Problem description:
Filter the data for "Protease" and copy matching lines.

-- Records supplied follows --

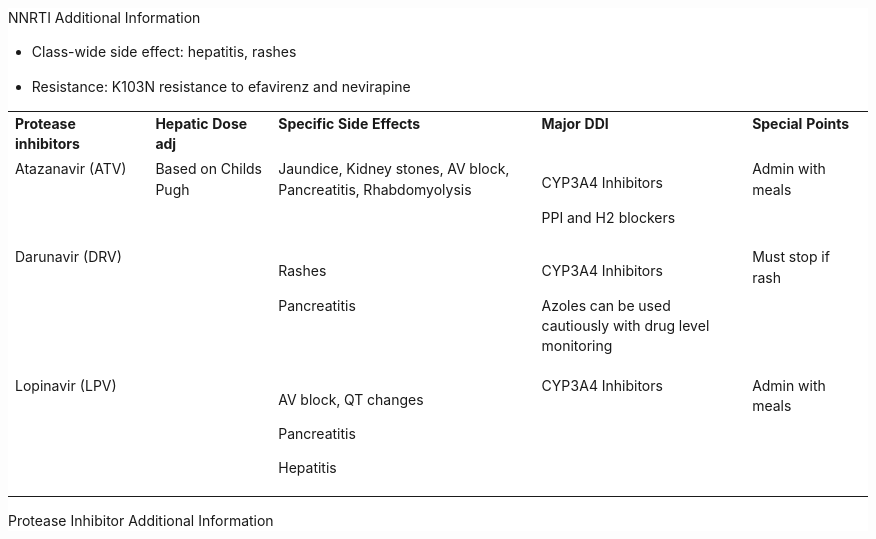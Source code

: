 NNRTI Additional Information

- Class-wide side effect: hepatitis, rashes

- Resistance: K103N resistance to efavirenz and nevirapine

<table>
<colgroup>
<col style="width: 16%" />
<col style="width: 14%" />
<col style="width: 30%" />
<col style="width: 24%" />
<col style="width: 14%" />
</colgroup>
<tbody>
<tr class="odd">
<td><strong>Protease inhibitors</strong></td>
<td><strong>Hepatic Dose adj</strong></td>
<td><strong>Specific Side Effects</strong></td>
<td><strong>Major DDI</strong></td>
<td><strong>Special Points</strong></td>
</tr>
<tr class="even">
<td>Atazanavir (ATV)</td>
<td>Based on Childs Pugh</td>
<td>Jaundice, Kidney stones, AV block, Pancreatitis, Rhabdomyolysis</td>
<td><p>CYP3A4 Inhibitors</p>
<p>PPI and H2 blockers</p></td>
<td>Admin with meals</td>
</tr>
<tr class="odd">
<td>Darunavir (DRV)</td>
<td></td>
<td><p>Rashes</p>
<p>Pancreatitis</p></td>
<td><p>CYP3A4 Inhibitors</p>
<p>Azoles can be used cautiously with drug level monitoring</p></td>
<td>Must stop if rash</td>
</tr>
<tr class="even">
<td>Lopinavir (LPV)</td>
<td></td>
<td><p>AV block, QT changes</p>
<p>Pancreatitis</p>
<p>Hepatitis</p></td>
<td>CYP3A4 Inhibitors</td>
<td>Admin with meals</td>
</tr>
</tbody>
</table>

Protease Inhibitor Additional Information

-- Records supplied concluded --

Solution below:
<td><strong>Protease inhibitors</strong></td>
Protease Inhibitor Additional Information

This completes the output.